● YOUR TASK:
In how many lines of these records does the word "more" appear? Give the number by itself.

● Records drawn from a dataset:
BEGIN
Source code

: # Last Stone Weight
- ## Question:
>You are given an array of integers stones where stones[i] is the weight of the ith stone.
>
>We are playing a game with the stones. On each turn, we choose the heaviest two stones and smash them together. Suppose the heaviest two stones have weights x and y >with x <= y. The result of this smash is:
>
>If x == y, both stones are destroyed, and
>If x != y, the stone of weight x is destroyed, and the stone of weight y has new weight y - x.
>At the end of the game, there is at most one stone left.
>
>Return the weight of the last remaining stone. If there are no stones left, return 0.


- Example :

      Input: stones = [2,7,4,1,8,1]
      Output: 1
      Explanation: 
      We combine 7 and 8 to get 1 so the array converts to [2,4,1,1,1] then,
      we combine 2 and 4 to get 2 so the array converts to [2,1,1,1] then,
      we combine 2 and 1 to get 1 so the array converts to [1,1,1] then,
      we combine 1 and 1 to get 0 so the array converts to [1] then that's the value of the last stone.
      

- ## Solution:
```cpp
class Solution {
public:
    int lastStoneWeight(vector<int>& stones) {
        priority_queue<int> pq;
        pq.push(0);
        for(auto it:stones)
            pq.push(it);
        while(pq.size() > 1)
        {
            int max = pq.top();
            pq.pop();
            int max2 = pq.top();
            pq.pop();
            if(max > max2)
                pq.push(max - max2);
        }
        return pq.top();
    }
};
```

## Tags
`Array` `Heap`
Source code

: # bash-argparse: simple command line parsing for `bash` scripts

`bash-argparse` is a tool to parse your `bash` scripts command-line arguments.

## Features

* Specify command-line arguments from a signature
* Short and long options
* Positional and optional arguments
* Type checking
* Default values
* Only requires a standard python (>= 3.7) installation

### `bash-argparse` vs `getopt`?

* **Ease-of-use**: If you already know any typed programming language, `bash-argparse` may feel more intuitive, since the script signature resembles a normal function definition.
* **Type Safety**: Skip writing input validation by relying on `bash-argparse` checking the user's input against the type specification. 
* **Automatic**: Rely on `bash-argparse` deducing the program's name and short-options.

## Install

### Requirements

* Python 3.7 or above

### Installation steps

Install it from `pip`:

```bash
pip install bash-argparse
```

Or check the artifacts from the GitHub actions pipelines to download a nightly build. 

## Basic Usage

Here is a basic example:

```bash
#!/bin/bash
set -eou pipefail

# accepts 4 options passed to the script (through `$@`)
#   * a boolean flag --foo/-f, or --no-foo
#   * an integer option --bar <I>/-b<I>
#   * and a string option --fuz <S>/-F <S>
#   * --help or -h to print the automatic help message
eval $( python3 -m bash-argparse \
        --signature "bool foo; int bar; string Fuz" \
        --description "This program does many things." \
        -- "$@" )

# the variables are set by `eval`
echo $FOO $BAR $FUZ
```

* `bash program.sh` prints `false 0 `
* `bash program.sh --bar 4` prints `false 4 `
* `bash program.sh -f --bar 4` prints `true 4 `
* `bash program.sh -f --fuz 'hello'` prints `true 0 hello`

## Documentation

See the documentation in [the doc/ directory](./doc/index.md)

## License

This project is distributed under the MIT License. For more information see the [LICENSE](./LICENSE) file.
END
● YOUR SOLUTION:
2